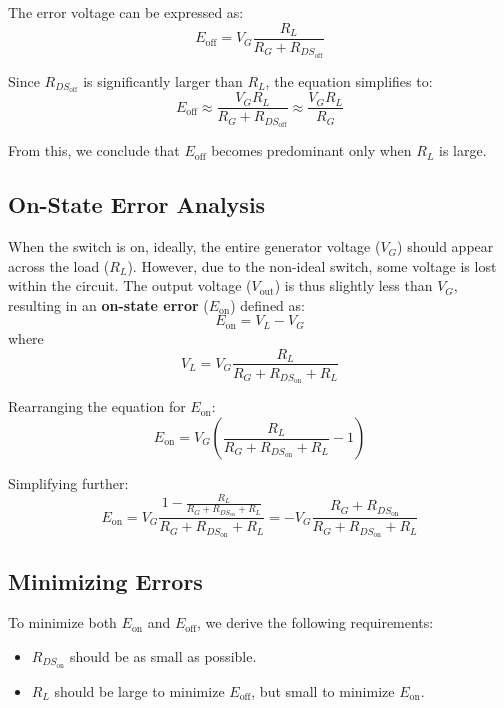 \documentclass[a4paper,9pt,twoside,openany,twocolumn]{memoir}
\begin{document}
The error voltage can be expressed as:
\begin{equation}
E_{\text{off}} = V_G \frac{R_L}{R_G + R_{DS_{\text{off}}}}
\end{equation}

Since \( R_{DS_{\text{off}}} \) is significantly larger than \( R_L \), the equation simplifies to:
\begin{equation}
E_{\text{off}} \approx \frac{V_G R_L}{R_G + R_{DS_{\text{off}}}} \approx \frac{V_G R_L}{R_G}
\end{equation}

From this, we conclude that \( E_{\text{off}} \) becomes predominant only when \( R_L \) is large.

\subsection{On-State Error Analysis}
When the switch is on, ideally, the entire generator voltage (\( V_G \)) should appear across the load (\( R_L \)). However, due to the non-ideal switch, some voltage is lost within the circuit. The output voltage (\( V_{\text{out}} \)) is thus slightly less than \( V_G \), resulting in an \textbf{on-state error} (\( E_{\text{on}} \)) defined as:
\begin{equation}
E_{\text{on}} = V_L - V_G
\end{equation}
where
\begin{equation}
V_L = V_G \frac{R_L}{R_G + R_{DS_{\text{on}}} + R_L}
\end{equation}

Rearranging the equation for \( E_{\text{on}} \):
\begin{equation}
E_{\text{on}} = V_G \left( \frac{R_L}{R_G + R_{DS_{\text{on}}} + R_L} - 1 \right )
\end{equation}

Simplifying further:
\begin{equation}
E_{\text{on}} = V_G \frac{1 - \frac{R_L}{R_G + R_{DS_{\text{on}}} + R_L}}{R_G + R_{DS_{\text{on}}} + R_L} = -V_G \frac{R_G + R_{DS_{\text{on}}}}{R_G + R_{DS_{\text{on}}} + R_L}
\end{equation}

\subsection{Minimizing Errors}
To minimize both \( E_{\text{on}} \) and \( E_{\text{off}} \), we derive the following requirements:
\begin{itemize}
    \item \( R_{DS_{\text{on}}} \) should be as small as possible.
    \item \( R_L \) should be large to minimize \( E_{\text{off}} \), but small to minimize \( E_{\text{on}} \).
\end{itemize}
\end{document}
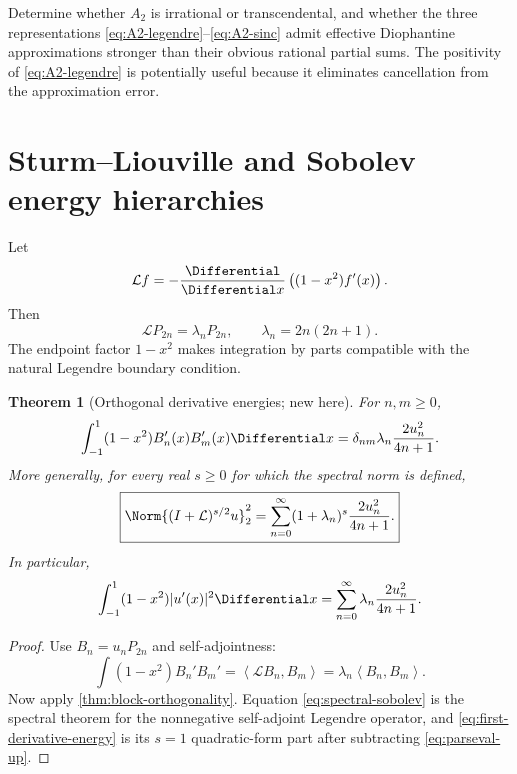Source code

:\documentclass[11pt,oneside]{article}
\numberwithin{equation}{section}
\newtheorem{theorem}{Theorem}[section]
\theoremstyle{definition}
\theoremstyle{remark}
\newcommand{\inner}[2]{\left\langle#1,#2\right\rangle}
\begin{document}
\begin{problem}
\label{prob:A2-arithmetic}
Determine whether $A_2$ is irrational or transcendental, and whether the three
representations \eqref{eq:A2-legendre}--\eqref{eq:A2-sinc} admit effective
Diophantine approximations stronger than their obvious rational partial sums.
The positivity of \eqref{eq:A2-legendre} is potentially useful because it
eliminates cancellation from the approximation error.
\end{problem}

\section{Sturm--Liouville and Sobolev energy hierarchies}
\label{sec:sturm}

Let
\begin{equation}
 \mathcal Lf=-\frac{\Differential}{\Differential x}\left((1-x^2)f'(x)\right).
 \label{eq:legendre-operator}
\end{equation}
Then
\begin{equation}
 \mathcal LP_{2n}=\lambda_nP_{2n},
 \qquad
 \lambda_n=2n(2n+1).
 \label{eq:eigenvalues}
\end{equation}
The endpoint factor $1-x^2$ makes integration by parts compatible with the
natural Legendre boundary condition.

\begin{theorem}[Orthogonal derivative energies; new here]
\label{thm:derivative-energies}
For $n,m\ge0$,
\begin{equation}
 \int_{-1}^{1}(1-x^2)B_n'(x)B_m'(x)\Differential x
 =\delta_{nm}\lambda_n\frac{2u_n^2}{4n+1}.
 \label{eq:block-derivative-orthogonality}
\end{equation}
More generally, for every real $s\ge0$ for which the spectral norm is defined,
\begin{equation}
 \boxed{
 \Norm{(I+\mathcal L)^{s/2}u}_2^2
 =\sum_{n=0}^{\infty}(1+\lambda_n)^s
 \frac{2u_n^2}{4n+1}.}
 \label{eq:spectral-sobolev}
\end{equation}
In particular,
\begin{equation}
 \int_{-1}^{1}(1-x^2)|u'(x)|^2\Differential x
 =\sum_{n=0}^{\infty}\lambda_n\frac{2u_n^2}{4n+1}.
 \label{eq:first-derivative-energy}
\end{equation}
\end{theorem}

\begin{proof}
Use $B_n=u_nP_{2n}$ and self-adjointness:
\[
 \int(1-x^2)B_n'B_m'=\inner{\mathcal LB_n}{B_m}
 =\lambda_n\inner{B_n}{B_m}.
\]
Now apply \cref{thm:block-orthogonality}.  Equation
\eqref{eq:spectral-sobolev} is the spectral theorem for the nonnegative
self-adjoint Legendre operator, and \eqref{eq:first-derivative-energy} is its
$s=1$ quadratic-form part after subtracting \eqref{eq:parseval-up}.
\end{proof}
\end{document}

---

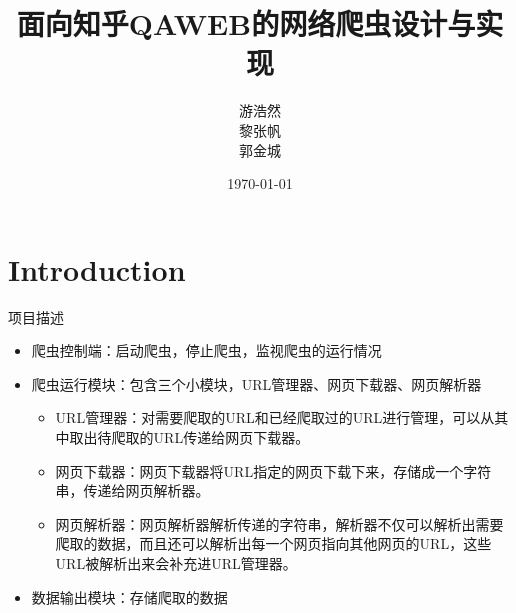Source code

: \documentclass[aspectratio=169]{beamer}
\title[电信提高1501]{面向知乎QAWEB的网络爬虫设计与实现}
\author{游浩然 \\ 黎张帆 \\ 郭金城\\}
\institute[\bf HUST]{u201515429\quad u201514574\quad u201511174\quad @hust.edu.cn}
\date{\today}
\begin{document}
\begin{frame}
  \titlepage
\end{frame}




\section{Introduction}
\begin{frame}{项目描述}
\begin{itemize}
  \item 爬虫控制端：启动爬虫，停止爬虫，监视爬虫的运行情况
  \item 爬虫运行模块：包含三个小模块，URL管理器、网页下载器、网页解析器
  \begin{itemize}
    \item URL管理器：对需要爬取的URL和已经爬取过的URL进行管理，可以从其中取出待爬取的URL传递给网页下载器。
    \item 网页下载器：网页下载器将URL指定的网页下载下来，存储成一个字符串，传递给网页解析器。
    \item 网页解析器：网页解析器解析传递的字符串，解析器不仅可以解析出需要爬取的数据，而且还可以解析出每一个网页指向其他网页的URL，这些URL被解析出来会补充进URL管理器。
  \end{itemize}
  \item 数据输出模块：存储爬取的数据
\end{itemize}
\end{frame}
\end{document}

* * *

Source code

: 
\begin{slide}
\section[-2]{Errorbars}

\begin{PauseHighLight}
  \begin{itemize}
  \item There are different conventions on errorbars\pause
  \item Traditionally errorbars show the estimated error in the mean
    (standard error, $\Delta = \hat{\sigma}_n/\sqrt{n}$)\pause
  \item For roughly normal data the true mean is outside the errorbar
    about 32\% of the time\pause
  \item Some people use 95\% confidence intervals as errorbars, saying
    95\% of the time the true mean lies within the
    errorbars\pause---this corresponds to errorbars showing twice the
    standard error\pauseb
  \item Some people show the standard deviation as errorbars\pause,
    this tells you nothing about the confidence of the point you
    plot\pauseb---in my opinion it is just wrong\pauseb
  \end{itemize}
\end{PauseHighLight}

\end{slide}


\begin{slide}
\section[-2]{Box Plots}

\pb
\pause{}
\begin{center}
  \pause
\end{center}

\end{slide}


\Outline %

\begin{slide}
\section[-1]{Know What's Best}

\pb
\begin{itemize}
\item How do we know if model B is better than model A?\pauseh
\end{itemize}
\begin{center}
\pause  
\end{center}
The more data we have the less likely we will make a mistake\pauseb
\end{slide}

** What the task requires **
For the string "block", count the matching lines in the listing and give that number by itself.

** Response box **
2